**WORK TO BE COMPLETED:**
The required output is the exact run of lines below that opens at the line with "to change the behaviour" and closes at the line with "If you use this work".

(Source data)
= Beginning of Section =

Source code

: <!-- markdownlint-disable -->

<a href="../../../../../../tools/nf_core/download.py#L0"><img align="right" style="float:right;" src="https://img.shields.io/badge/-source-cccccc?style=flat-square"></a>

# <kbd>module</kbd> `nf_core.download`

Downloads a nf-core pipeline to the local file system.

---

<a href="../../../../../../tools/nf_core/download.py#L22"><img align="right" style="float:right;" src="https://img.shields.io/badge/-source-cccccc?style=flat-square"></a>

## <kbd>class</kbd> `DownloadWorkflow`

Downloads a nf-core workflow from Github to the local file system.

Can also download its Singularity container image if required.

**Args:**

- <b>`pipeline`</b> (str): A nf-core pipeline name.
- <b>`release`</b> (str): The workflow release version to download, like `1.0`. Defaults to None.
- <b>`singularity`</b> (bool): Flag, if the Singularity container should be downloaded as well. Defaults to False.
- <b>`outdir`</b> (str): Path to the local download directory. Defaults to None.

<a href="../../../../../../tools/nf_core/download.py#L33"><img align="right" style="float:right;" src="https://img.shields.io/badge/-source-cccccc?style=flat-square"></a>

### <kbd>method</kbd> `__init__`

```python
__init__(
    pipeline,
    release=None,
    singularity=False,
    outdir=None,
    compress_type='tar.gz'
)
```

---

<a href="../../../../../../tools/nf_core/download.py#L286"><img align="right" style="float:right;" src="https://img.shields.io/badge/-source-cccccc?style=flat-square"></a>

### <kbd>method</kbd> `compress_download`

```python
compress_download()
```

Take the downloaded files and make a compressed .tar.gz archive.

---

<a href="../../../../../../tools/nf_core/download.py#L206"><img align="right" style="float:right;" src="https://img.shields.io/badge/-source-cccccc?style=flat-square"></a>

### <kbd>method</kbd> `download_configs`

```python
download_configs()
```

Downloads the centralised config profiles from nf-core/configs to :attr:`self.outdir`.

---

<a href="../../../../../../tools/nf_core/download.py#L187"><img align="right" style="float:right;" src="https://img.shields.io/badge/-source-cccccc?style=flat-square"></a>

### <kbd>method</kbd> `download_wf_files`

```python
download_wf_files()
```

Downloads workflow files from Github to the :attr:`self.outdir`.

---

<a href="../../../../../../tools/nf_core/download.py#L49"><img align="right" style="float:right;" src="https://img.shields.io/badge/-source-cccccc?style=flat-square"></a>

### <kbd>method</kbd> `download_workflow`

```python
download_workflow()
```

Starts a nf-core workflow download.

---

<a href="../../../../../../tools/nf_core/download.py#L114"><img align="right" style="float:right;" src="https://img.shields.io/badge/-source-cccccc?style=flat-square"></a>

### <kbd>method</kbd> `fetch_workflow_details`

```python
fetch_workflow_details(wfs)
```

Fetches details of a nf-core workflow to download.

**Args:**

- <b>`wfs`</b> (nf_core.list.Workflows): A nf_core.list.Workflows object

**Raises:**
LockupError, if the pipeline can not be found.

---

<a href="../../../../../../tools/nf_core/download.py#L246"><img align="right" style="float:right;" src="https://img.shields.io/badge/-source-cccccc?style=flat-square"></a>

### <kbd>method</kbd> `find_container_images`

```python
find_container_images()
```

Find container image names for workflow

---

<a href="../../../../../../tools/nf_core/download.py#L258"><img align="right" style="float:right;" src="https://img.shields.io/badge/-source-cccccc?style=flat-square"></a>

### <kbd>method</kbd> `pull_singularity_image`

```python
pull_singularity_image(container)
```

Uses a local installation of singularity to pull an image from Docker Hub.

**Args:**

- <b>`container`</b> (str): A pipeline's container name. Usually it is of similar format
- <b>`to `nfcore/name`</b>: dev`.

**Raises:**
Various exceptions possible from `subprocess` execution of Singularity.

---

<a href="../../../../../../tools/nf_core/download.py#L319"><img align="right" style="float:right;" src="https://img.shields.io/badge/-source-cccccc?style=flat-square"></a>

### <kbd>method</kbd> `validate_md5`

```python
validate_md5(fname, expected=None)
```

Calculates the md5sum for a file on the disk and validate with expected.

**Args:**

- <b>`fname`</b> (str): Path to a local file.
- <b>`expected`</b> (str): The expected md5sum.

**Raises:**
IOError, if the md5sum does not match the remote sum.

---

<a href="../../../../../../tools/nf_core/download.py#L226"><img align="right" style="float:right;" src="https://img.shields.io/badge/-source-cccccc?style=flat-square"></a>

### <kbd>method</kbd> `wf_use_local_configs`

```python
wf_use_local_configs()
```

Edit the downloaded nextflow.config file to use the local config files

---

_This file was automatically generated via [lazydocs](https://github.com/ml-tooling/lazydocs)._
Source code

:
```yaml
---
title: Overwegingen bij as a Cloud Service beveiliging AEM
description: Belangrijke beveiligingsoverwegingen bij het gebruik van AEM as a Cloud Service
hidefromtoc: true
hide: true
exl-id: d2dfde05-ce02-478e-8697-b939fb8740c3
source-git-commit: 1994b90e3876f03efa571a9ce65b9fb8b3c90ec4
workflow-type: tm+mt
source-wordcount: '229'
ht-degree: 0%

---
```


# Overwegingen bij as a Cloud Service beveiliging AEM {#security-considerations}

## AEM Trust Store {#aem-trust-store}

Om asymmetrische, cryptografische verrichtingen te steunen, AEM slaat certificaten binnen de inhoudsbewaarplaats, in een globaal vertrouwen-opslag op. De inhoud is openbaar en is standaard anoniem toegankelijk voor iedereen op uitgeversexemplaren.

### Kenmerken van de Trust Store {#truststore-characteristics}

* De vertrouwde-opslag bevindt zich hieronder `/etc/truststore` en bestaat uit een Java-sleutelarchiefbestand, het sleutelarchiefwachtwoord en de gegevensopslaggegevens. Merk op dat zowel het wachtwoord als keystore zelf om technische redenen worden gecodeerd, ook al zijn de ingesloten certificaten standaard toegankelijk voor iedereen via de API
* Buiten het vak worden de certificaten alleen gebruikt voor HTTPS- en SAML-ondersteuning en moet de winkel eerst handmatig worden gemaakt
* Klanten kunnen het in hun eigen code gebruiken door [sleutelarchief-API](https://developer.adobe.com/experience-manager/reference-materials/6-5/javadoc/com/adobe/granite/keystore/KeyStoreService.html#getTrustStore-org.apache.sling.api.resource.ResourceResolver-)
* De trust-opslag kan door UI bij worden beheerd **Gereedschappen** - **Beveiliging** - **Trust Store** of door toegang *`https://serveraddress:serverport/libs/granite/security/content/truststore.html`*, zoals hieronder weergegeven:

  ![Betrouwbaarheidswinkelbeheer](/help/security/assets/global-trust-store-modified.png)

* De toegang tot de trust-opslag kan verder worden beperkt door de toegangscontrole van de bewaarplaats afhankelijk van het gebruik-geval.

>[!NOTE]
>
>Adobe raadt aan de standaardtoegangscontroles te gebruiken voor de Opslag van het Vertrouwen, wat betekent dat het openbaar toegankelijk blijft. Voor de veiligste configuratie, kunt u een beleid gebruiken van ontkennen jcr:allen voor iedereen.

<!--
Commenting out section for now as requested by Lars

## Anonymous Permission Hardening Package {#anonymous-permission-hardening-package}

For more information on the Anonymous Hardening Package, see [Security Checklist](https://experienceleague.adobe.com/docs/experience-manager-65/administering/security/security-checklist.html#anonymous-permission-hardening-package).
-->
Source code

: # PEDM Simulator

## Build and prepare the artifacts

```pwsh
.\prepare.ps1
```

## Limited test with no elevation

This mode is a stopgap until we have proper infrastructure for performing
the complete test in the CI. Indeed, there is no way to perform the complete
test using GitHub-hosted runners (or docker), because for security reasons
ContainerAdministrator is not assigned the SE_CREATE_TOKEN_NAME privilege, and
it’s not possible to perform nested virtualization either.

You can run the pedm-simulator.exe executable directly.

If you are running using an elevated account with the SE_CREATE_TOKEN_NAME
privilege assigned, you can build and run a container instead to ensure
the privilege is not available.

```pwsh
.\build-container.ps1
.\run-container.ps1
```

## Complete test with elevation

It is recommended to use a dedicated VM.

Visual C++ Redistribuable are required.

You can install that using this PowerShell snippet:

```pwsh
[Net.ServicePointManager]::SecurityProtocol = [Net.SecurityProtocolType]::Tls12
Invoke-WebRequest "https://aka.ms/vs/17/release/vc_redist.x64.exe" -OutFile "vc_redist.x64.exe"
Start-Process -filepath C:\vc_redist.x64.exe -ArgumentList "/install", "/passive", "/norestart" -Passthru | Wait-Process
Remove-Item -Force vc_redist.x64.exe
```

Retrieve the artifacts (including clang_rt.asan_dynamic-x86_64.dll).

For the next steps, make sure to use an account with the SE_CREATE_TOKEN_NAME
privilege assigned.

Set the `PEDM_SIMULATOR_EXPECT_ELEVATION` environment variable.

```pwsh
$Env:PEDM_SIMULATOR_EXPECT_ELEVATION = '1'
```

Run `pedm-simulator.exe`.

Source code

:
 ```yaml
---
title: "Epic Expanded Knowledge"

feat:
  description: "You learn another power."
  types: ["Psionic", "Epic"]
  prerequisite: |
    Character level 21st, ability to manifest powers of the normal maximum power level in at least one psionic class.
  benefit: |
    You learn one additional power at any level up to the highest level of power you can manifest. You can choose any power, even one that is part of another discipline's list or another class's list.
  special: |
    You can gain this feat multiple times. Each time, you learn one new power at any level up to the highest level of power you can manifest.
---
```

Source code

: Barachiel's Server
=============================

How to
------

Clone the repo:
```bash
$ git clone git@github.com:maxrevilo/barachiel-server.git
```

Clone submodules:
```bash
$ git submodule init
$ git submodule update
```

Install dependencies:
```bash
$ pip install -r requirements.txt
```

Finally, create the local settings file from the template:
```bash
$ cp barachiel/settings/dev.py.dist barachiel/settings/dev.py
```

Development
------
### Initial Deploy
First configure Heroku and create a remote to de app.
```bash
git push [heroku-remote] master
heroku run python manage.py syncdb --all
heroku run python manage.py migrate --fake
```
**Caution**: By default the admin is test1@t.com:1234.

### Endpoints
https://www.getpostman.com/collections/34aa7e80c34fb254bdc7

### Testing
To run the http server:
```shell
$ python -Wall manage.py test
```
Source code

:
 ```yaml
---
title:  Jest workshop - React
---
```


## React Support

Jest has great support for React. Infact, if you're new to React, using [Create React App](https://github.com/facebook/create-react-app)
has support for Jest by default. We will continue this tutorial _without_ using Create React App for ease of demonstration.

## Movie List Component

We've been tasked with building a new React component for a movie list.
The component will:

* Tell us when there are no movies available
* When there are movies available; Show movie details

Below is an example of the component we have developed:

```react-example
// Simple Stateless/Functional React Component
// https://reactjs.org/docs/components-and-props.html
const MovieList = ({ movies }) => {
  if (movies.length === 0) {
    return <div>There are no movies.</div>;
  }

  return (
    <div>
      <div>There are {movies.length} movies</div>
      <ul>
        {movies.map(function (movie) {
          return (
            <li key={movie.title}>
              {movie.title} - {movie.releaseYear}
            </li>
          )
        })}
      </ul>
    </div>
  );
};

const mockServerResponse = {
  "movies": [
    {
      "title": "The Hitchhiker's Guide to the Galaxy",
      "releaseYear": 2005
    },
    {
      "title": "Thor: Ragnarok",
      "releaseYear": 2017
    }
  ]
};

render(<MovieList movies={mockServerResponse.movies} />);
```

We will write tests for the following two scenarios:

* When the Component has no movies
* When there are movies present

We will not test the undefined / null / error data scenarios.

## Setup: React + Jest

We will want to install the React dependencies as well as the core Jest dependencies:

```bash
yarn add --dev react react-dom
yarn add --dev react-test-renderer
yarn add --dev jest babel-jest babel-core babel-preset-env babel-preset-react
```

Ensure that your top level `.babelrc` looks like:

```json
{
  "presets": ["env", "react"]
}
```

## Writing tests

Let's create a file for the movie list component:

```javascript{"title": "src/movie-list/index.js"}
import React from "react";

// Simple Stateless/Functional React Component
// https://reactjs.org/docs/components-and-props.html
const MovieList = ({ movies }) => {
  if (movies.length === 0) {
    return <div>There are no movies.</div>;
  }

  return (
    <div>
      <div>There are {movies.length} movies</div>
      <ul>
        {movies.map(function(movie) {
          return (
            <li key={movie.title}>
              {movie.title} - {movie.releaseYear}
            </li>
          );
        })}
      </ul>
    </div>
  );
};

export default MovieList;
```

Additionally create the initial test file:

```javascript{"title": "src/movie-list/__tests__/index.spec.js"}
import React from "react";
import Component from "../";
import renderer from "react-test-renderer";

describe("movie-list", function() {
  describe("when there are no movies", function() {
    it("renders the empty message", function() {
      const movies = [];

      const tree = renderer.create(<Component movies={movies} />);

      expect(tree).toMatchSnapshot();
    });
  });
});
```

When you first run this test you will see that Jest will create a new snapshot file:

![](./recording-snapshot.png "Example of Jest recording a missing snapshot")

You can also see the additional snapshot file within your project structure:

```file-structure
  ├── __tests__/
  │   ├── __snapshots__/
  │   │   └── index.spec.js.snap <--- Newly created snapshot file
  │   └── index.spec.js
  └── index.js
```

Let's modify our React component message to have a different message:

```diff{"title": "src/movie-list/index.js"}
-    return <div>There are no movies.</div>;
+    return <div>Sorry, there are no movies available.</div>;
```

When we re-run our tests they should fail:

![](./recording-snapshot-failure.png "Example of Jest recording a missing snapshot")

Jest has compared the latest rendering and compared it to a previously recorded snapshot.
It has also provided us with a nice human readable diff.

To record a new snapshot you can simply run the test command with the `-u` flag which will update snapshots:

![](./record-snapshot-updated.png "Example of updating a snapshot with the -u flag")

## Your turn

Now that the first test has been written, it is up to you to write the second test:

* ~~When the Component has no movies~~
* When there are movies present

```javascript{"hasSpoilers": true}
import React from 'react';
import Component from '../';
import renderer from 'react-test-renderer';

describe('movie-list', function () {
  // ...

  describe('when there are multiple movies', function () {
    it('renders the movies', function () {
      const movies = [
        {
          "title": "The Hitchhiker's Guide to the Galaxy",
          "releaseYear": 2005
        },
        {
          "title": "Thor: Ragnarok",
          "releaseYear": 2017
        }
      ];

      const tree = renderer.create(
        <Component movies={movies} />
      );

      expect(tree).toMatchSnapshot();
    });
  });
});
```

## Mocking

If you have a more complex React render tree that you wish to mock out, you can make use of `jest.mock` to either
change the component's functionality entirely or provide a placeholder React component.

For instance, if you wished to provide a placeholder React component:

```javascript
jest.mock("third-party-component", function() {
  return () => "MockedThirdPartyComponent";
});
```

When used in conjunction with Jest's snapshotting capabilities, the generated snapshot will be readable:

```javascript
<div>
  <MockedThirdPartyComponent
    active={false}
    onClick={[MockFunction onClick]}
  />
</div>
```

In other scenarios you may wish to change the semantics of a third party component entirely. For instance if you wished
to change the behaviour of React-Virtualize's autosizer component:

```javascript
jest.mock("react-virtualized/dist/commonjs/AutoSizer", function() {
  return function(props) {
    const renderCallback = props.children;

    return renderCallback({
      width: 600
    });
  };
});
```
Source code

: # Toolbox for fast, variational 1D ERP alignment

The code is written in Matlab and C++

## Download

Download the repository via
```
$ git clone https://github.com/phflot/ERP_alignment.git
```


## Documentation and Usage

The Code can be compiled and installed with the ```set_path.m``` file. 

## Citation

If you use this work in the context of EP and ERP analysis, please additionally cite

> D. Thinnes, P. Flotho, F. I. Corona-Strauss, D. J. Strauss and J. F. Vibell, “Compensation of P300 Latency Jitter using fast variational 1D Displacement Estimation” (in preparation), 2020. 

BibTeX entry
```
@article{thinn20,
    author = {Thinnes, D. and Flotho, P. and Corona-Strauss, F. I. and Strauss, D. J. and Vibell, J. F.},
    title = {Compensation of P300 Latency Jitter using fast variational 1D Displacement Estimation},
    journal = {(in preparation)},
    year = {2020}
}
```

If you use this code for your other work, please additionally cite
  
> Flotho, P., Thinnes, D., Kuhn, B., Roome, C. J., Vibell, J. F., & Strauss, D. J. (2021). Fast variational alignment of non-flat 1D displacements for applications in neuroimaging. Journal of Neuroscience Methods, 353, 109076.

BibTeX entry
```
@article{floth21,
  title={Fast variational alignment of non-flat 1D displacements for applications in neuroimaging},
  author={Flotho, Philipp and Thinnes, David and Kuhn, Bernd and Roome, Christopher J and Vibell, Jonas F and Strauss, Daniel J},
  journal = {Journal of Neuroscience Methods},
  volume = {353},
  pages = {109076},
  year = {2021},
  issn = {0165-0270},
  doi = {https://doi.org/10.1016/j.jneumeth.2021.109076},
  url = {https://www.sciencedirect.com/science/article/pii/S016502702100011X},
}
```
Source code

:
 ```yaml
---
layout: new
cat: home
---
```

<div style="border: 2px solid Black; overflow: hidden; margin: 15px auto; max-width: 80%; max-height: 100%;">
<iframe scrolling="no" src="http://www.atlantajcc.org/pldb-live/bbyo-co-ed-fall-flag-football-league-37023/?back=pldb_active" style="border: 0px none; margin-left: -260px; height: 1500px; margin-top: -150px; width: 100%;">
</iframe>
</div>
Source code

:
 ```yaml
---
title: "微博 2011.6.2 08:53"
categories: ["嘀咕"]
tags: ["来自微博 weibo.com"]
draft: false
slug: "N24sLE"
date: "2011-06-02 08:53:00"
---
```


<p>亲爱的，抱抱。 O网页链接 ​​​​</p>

= End of Section =

**SOLUTION FOR THIS TASK:**
to change the behaviour of React-Virtualize's autosizer component:

```javascript
jest.mock("react-virtualized/dist/commonjs/AutoSizer", function() {
  return function(props) {
    const renderCallback = props.children;

    return renderCallback({
      width: 600
    });
  };
});
```
Source code

: # Toolbox for fast, variational 1D ERP alignment

The code is written in Matlab and C++

## Download

Download the repository via
```
$ git clone https://github.com/phflot/ERP_alignment.git
```


## Documentation and Usage

The Code can be compiled and installed with the ```set_path.m``` file. 

## Citation

If you use this work in the context of EP and ERP analysis, please additionally cite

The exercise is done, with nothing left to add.